There are about three hundred million points, strictly musically speaking, to be made about U2. One of the main ones of interest to me is that it seems, on the surface, like they pretty much crap hit songs. I've seen (and heard) direct and anecdotal evidence, however, that they actually work very hard to make it sound like that way--recording full demo versions of songs they're working on, listening to them, taking them apart, figuring out what's working and not working, and putting together a new demo. Rinse, lather, repeat. Lesson 1: there can be an enormous amount of effort put into something that sounds effortless. Sub-lesson: making something sound both effortless and, you know, good is almost always hard.
There are, of course, really two U2's. There's the studio version and the live version. As discussed long ago in this very forum, the latter is literally a communal religious experience, and while I suppose there are ways listening to an album can be transcendent in its own way...well, anyway, that's outside the scope of this discussion. The point being that there are songs that are great recordings and don't translate as well live ("Beautiful Day" being an example, so I'm told) and vice versa (most of the rest of their canon I gather, Bono being Rock Jesus and all).
Here's what U2 is all about, in my opinion: space. Compared to almost all other popular music, there's comparatively few parts making up the song--bass, drums, lead guitar, vocal, maybe one harmony. Very few overdubs (our current example has only a little bit of low, rumbling synth in the middle/end, which I defy you to claim that you would have noticed if I hadn't pointed it out). So, on to the construction of "Exit": First verse: the bass and Bono singing breathy, right up into the mic. Second verse: the same thing, with Bono opening up and singing louder. Some drum hits and guitar filigrees (The Edge is all about the filigree, don't you think?). This is a four minute song (I'm talking about the album version now). This band has three instruments total. For the first minute and a half, only one of them is continuously playing. Then they song kicks in for 45 seconds, and then everything but the bass is gone for another 45 seconds, and the rest of the song repeats that basic pattern again. To make a hack-jazz comparison, it's all about the notes that aren't played.
I think space in music is both literal and figurative. The literal is constructed (at least) of both gaps in the sonic spectrum and with reverb (I read in an article about mixing that you can think of sound two-dimensionally with the stereo pan moving a sound left-right and a reverb pan moving it forward-backward. Things with lots of reverb sound farther away). The figurative is whatever it is that lets the listener into the song--metaphorically speaking there's room for him or her to get into the song. That works strongly here--when the song really starts to rock, you've already been sucked in to the atmosphere and it's that much more potent.

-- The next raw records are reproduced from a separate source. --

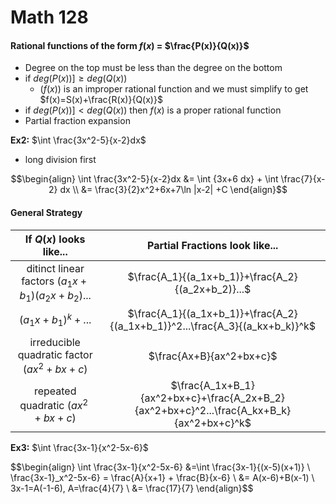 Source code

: # Math 128


#### Rational functions of the form $f(x)$ = $\frac{P(x)}{Q(x)}$
  * Degree on the top must be less than the degree on the bottom
  * if $deg(P(x))]\geq deg(Q(x))$
    * $(f(x))$ is an improper rational function and we must simplify to get $f(x)=S(x)+\frac{R(x)}{Q(x)}$
  * if $deg(P(x))]< deg(Q(x))$ then $f(x)$ is a proper rational function
  * Partial fraction expansion

__Ex2:__ $\int \frac{3x^2-5}{x-2}dx$
  * long division first

$$\begin{align}
\int \frac{3x^2-5}{x-2}dx &= \int {3x+6 dx} + \int \frac{7}{x-2} dx \\
&= \frac{3}{2}x^2+6x+7\ln |x-2| +C
\end{align}$$

#### General Strategy

|If $Q(x)$ looks like...                          | Partial Fractions look like...|
| :----------------------------------------------:| :----------------------------:|
| ditinct linear factors $(a_1x+b_1)(a_2x+b_2)...$| $\frac{A_1}{(a_1x+b_1)}+\frac{A_2}{(a_2x+b_2)}...$|
|$(a_1x+b_1)^k+...$ | $\frac{A_1}{(a_1x+b_1)}+\frac{A_2}{(a_1x+b_1)}^2...\frac{A_3}{(a_kx+b_k)}^k$|
|irreducible quadratic factor ($ax^2+bx+c$) | $\frac{Ax+B}{ax^2+bx+c}$
|repeated quadratic ($ax^2+bx+c$) | $\frac{A_1x+B_1}{ax^2+bx+c}+\frac{A_2x+B_2}{ax^2+bx+c}^2...\frac{A_kx+B_k}{ax^2+bx+c}^k$

__Ex3:__ $\int \frac{3x-1}{x^2-5x-6}$

$$\begin{align}
\int \frac{3x-1}{x^2-5x-6} &=\int \frac{3x-1}{(x-5)(x+1)} \\
\frac{3x-1}_x^2-5x-6} = \frac{A}{x+1} + \frac{B}{x-6} \\
&= A(x-6)+B(x-1) \\
3x-1=A(-1-6), A=\frac{4}{7} \\
&= \frac{17}{7}
\end{align}$$
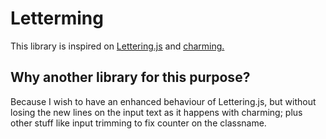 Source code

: # Letterming
This library is inspired on [Lettering.js](https://github.com/davatron5000/Lettering.js) and [charming.](https://github.com/yuanqing/charming)

## Why another library for this purpose?
Because I wish to have an enhanced behaviour of Lettering.js, but without losing the new lines on the input text as it happens with charming; plus other stuff like input trimming to fix counter on the classname.
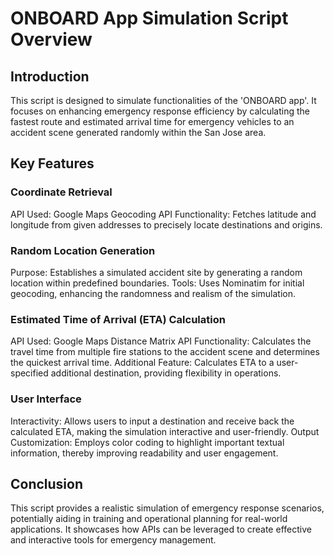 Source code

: # ONBOARD App Simulation Script Overview
## Introduction
This script is designed to simulate functionalities of the 'ONBOARD app'. It focuses on enhancing emergency response efficiency by calculating the fastest route and estimated arrival time for emergency vehicles to an accident scene generated randomly within the San Jose area.

## Key Features
### Coordinate Retrieval
API Used: Google Maps Geocoding API
Functionality: Fetches latitude and longitude from given addresses to precisely locate destinations and origins.
### Random Location Generation
Purpose: Establishes a simulated accident site by generating a random location within predefined boundaries.
Tools: Uses Nominatim for initial geocoding, enhancing the randomness and realism of the simulation.
### Estimated Time of Arrival (ETA) Calculation
API Used: Google Maps Distance Matrix API
Functionality: Calculates the travel time from multiple fire stations to the accident scene and determines the quickest arrival time.
Additional Feature: Calculates ETA to a user-specified additional destination, providing flexibility in operations.
### User Interface
Interactivity: Allows users to input a destination and receive back the calculated ETA, making the simulation interactive and user-friendly.
Output Customization: Employs color coding to highlight important textual information, thereby improving readability and user engagement.

## Conclusion
This script provides a realistic simulation of emergency response scenarios, potentially aiding in training and operational planning for real-world applications. It showcases how APIs can be leveraged to create effective and interactive tools for emergency management.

I have a theory that the transcendent listening experience happens because of space, for a definition of "space" that I haven't quite filled out. I actually think there's no real meaning conveyed from the song writer and/or performer to the listener, that instead what's happening is that the song creates a space for the listener to insert his or her own life/experiences/humanity/whatever. That is, the listener is doing all the work, he or she just doesn't know it. You like a song before you know what it's about, in fact you've probably constructed your own notion of what it's about, whether you realize it or not. I always feel kind of sad when I find out what songs are actually about--it's like going from the book version of something to seeing someone else's version of it rendered on film. The picture painted by the song writer is always a little smaller than the one in my head.
4 comments:
dude, seriously, i just made the same point to my playwriting class.
p.s. word verification is predan. we are predan.
Weird dude. It's like we're married.
Dude, thanks for the analysis - spot-on. A few comments:
1. Space, yes, definitely. But I would add: The Joshua Tree is, BY FAR, the album that is most about space. And the literal space of America, particularly the American desert, is crucial to the genius of that album. I would say that Boy and PoP, for example, are less about space then Joshua Tree.
2. Interesting tidbits about your youtube link. The studio version is some dude's made up video. Production value is high, but his interpretation of the lyrics is a bit weird (I think the song is about religion and drugs and suicide, not man/woman). And the second version is a clip from Rattle and Hum, but something went wrong: it's all sped up and it's ALL WRONG. Weird.
3. u2 channels intensity differently from most rock or pop bands, and this song seems to epitomise that. For example, Edge has very few guitar solos, and the ones he does have don't sound anything like Eddie Van Halen - often they are a few notes repeated; they are always played within the chord; it's a whole different idea of 'solo'. Same thing goes for Larry and Adam. But Exit 'rocks' in this way that's totally contained within the space they create. That sentence made a lot of sense to me, in my head, but might not be clear when written out. But that's why I wanted you to explain this all in the first place....
Okay, I changed that live version link to a new video. I didn't realize it was jacked up--I thought they were just playing it in a different key or something. Weird.
I think that Exit rocks, well, pretty much because of what you said. They create a musical space, they let you into it, once you're in they rock you. Easy, right? I could totally do that.